▸ PROBLEM TO WORK ON:
Could you filter the listing for lines with the word "various" and return them?

_ _ _ _

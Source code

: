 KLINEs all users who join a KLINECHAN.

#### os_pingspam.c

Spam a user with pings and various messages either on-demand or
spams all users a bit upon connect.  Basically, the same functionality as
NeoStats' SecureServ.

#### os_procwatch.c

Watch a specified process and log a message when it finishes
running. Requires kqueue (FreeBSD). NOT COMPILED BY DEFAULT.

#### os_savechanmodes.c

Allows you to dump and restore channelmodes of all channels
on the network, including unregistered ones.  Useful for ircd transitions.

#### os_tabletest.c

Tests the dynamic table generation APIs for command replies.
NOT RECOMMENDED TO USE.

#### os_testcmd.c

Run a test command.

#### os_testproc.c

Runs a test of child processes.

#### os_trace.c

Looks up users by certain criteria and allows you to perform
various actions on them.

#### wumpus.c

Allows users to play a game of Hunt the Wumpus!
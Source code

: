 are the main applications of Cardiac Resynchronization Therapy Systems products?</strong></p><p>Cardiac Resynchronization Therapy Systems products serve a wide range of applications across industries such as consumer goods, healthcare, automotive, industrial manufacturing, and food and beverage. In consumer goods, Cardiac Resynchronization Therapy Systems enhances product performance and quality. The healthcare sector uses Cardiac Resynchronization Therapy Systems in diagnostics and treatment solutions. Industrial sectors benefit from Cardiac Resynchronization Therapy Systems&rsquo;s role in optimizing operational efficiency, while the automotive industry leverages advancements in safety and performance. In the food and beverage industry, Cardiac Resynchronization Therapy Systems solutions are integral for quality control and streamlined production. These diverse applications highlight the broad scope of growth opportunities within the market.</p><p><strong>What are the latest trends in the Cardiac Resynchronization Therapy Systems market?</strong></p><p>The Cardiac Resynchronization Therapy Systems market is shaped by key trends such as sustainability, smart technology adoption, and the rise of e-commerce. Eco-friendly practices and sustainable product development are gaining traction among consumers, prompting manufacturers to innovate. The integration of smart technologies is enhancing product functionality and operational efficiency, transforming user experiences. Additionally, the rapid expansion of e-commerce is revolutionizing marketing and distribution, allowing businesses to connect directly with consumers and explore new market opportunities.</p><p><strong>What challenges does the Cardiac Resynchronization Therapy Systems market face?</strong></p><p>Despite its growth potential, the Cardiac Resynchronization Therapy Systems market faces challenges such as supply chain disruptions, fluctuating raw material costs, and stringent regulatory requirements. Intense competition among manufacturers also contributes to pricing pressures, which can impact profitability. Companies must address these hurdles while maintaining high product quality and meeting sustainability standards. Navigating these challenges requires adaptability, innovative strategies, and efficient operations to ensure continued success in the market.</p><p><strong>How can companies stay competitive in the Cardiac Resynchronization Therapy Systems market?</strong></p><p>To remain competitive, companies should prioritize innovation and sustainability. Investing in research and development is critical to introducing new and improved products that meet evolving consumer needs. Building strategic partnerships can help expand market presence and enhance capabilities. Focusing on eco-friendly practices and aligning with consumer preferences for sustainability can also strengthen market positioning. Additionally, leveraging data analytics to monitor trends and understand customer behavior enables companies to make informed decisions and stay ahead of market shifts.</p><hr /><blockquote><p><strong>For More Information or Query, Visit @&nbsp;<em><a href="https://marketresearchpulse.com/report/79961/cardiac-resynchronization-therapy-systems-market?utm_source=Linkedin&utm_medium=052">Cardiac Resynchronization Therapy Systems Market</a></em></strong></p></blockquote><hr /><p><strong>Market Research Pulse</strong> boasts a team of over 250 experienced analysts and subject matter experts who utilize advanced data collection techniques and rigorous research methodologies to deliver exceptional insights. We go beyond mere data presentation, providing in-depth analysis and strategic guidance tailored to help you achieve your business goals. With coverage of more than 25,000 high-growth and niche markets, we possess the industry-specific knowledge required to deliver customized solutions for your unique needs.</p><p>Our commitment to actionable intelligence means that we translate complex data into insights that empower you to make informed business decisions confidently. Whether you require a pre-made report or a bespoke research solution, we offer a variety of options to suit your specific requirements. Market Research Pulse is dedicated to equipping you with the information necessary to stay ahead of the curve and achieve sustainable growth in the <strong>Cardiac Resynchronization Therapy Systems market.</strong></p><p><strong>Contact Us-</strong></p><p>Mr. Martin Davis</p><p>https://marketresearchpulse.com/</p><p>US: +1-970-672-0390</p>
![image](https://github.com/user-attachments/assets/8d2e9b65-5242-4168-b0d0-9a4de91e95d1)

_ _ _ _

▸ ANSWER SECTION:
Spam a user with pings and various messages either on-demand or
various actions on them.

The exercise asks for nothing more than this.